Earlier this summer an op-ed titled “The Underchallenged ‘Lazy Teenager” appeared in the Wall Street Journal. Psychologist Adam Price focuses his piece on the “perennial despair of the ‘lazy’ or mysteriously and obstinately unmotivated” teenage boy. In his practice, Dr. Price sees young men whose parents are concerned about what he calls the “failure to launch” syndrome.

Their parents, fearing that their sons will never successfully launch into adulthood, have tried everything. They’ve begged, pleaded and bribed. But nothing seems to light the fire of motivation.

At Alpine Valley School we’ve observed the growth and development of many young people, so I’d like to bring some of our experience to bear on Dr. Price’s four instructions to parents. (The op-ed speaks of males only, but I think this is sound advice for young women too.)

  • Stop telling him how smart he is.

  • Stop doing the dishes for him.

  • Don’t let him off easy.

  • Don’t make him shine for you.

 

Stop telling him how smart he is

What? As parents shouldn’t we praise our children—and isn’t “being smart” a good thing to praise?

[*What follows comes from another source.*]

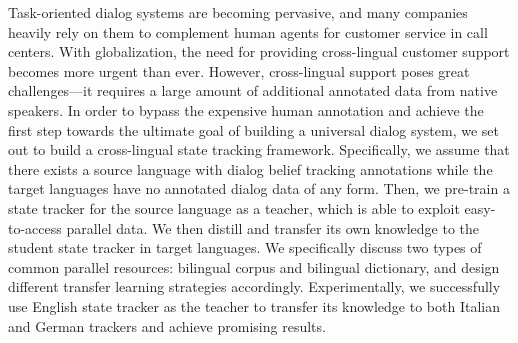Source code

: Task-oriented dialog systems are becoming pervasive, and many companies heavily rely on them to complement human agents for customer service in call centers. With globalization, the need for providing cross-lingual customer support becomes more urgent than ever. However, cross-lingual support poses great challenges---it requires a large amount of additional annotated data from native speakers. In order to bypass the expensive human annotation and achieve the first step towards the ultimate goal of building a universal dialog system, we set out to build a cross-lingual state tracking framework. Specifically, we assume that there exists a source language with dialog belief tracking annotations while the target languages have no annotated dialog data of any form. Then, we pre-train a state tracker for the source language as a teacher, which is able to exploit easy-to-access parallel data. We then distill and transfer its own knowledge to the student state tracker in target languages. We specifically discuss two types of common parallel resources: bilingual corpus and bilingual dictionary, and design different transfer learning strategies accordingly. Experimentally, we successfully use English state tracker as the teacher to transfer its knowledge to both Italian and German trackers and achieve promising results.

In fact, Dr. Price suggests that “telling them how smart they are gives them an expectation that they must live up to. Being considered smart becomes their prized identity, one they are loath to lose by taking risks and failing.” At Alpine Valley School, intelligence is based on a much broader understanding of ability. We also prioritize self-evaluation and learning from mistakes. After all, failure is one of the best teachers, and who can judge better than you whether you’re “smart”?

 

Stop doing the dishes for him

According to Dr. Price, “Successful people tend to be those who are willing and able to do things that they really don’t want to do.” When parents do the dishes, for example, their kids may develop an attitude of “I am above all of that drudgery.” Alpine Valley School students have many, many opportunities to share in the “drudgery” of running a school. From mundane cleaning chores to administrative tasks, students dive in and help out in doing things that need to be done but aren’t so much fun.

 

Don’t let him off easy

At our school, everyone has the responsibility to follow the rules, to face the consequences of their actions, and to decide how to deal with things that don’t go the way they’d like. If someone’s rude to me, for example, I can file a Judicial Committee complaint, or I can address that person directly and say, “What you said to me yesterday hurt my feelings. Please don’t do that again.” If I think a rule is unfair or doesn’t make sense, I can start the process of changing that rule. Each person is expected to be respectful and responsible, to look out for the general welfare of the school. While Alpine Valley School offers a supportive community, no one here is “let off easy.”

 

Don’t make him shine for you

Dr. Price ends his last instruction with this: “A college counselor I know likes to say that a good college is the one that fits your kid, not one whose name adds class to your car’s rear window.” This is a little touchy, as every parent’s heart swells with pride when their child does something noteworthy. The point is that we parents need to understand that if our kids do something completely different from what we did or what was expected of us, we can still feel pride. We as a school certainly take pride in our graduates and current students for the fantastic people they are—because they’re pursuing their own lives in a peaceful, responsible manner—not because they “shine for us.”

The “Lazy Teenager” is an interesting concept. While Dr. Price sees no cure, I think he’s right to speculate that it has something to do with a sense of autonomy. Step back for a minute and wonder with me: How is it that at just the time children naturally want to be more adultlike, they become lazy? I looked at a couple of dictionaries for context, and found roots for “lazy” that mean “weak” and “corrupt.” Could it be that these teens are displaying a natural reaction to excessive adult direction? Could it be that we as a society have had a hand in creating the Lazy Teenager? All the more reason to be glad that places like Alpine Valley School emphasize empowerment and responsibility.